# Light painting



## McTool (May 27, 2013)

I used a LED Lenser M14 torch to light up this image, particularly the foreground and right up to the legs of the bridge, really is an amazingly compact and powerful torch. Canon 5DIII 24-70II at 24mm f2.8 30sec 100ISO torch was used for approx 15-20 secs and 2 vehicles conveniently crossed the bridge, as well as planes and boats moved throughout the exposure.
Just after sundown while waiting for the moon to rise.


----------



## Deva (Jun 6, 2013)

I think it's worked very well - I've tried the same thing myself, but only in my back garden - the orange glow is from the streetlights in the town about 2 miles away, the only light on the trees is from the LED Lenser P7 torch I was running around with for 20 seconds.


----------



## Deva (Jun 6, 2013)

Forgot to add - did the same with my 8-15mm and a dead eucalpytus tree at the same time - a lot more stars are visible in this one.


----------



## Click (Jun 6, 2013)

^^^ That's really cool.  I like the effect.


----------



## sunnyVan (Jun 6, 2013)

McTool said:


> I used a LED Lenser M14 torch to light up this image, particularly the foreground and right up to the legs of the bridge, really is an amazingly compact and powerful torch.

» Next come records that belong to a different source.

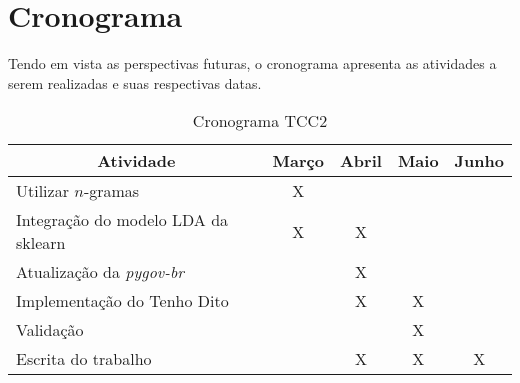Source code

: \clearpage
\section{Cronograma}

Tendo em vista as perspectivas futuras, o cronograma apresenta as atividades a serem realizadas e suas respectivas datas.
\begin{table}[h]
\centering
\begin{tabular}{|l|c|c|c|c|}
\hline
\multicolumn{1}{|c|}{\textbf{Atividade}} & \multicolumn{1}{c|}{\textbf{Março}} & \multicolumn{1}{c|}{\textbf{Abril}} & \multicolumn{1}{c|}{\textbf{Maio}} & \multicolumn{1}{c|}{\textbf{Junho}} \\ \hline
Utilizar \(n\)-gramas & X &  &  &  \\ \hline
Integração do modelo LDA da sklearn & X & X &  &  \\ \hline
Atualização da \textit{pygov-br} &  & X  &  &  \\ \hline
Implementação do Tenho Dito &  & X & X  &  \\ \hline
Validação &  &  & X  &  \\ \hline
Escrita do trabalho &  & X & X & X \\ \hline
\end{tabular}
\caption{Cronograma TCC2}
\label{my-label}
\end{table}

Canon 5DIII 24-70II at 24mm f2.8 30sec 100ISO torch was used for approx 15-20 secs and 2 vehicles conveniently crossed the bridge, as well as planes and boats moved throughout the exposure.
> Just after sundown while waiting for the moon to rise.



Interesting. Thx for sharing.


----------



## bycostello (Jun 7, 2013)

nice images


----------



## Rienzphotoz (Jun 8, 2013)

Deva said:


> Forgot to add - did the same with my 8-15mm and a dead eucalpytus tree at the same time - a lot more stars are visible in this one.


Nice ... cleverly done!


----------